The idea, called platooning, isn’t remotely far-fetched. The U.S. Army and Auburn University demonstrated the concept over the summer with a computer-controlled platoon of conventional diesel vehicles driving down I-69 in Michigan, citing the benefits to fuel efficiency, congestion, and overall safety. Meanwhile, in Europe, Dutch consortium EcoTwin is developing the communication technology to commercialize the strategy for commercial transport.

According to the CMU investigators, such robo-convoy thinking just might make Tesla’s proposed rig—which they estimate would be able to carry 22 tons no more than 300 miles in one day, at best, and it would still be prohibitively expensive—a reasonable proposition. Their study, published in the American Chemical Society’s journal ACS Energy Letters, found that seven vehicles platooning together—that is, driving just 8-feet apart, either manually or under autonomous control—on trips shorter than 300 miles would reduce aerodynamic drag by 50 percent. This, in turn, would permit a 15 percent reduction in the size of the lithium-ion battery packs required for similar distances driving solo, and therefor a reduction in vehicle costs in order to get the same kind of daily range out of the trucks. It could be done with an 880 kWh battery instead of a 1,100 kWh battery in a solo rig, with a payload boost from 16 to to 25.5 tons, as well.

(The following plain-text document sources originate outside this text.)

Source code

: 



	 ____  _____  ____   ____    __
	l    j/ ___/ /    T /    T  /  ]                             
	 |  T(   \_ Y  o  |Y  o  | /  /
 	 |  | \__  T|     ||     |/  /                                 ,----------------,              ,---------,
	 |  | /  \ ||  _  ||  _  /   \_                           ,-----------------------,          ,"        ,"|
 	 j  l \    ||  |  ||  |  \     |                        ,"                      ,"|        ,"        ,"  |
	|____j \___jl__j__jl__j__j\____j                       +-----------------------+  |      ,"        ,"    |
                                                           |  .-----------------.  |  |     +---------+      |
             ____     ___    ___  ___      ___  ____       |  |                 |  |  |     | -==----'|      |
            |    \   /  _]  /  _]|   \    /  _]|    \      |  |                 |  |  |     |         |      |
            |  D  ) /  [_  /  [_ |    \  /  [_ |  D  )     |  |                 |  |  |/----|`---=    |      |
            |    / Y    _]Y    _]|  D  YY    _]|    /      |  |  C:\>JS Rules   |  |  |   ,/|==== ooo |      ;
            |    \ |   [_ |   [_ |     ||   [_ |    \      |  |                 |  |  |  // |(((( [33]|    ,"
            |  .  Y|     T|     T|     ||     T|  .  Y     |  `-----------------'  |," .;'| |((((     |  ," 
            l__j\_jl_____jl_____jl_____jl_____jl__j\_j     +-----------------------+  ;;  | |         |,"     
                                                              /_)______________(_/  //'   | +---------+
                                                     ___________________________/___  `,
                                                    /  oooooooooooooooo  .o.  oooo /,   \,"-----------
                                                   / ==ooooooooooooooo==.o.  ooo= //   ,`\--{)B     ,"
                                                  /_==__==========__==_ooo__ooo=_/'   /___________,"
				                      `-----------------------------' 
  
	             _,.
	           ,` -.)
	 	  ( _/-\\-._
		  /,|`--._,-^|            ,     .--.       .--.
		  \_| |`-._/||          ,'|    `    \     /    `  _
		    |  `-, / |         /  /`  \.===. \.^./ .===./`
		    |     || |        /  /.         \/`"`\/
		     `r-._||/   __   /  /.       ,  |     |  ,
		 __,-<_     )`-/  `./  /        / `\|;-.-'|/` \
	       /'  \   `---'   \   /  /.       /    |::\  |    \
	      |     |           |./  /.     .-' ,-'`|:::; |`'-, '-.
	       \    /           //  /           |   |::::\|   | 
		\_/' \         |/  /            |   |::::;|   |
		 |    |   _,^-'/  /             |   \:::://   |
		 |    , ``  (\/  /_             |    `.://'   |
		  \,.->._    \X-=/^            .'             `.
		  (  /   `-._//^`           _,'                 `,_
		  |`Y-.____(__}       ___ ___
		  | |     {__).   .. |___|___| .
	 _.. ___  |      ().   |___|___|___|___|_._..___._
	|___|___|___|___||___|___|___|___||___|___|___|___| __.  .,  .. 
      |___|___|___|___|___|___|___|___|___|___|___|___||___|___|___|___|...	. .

The battery for this would cost $158,000 instead of $200,000. 

The key part of the equation is that reduction in drag. “A single semi truck, due to its large cross-sectional area, will have a lot of air to ‘push’ through in order to move forward,” notes Venkat Viswanathan, an assistant professor of mechanical engineering at Carnegie Mellon, who studied the problem with graduate students Shashank Sripad and Matthew Guttenberg. “When the air travels around the back of the trailer it becomes turbulent, which has a negative impact on the drag force impacting the truck. When trucks platoon, the lead truck ‘paves the way’ for the trucks behind it while the trailing trucks break up the turbulent air stream for the truck in front of it.”

These two effects generate a net benefit of the air traveling more smoothly around the truck platoon, lowering the overall drag coefficient, Viswanathan adds. Hence the reduced amount of energy required to travel a given distance. He says the platooning also adds to battery life by reducing strain on the system—so much that it could add 120,000 miles of use to each battery pack, or a year’s worth of driving.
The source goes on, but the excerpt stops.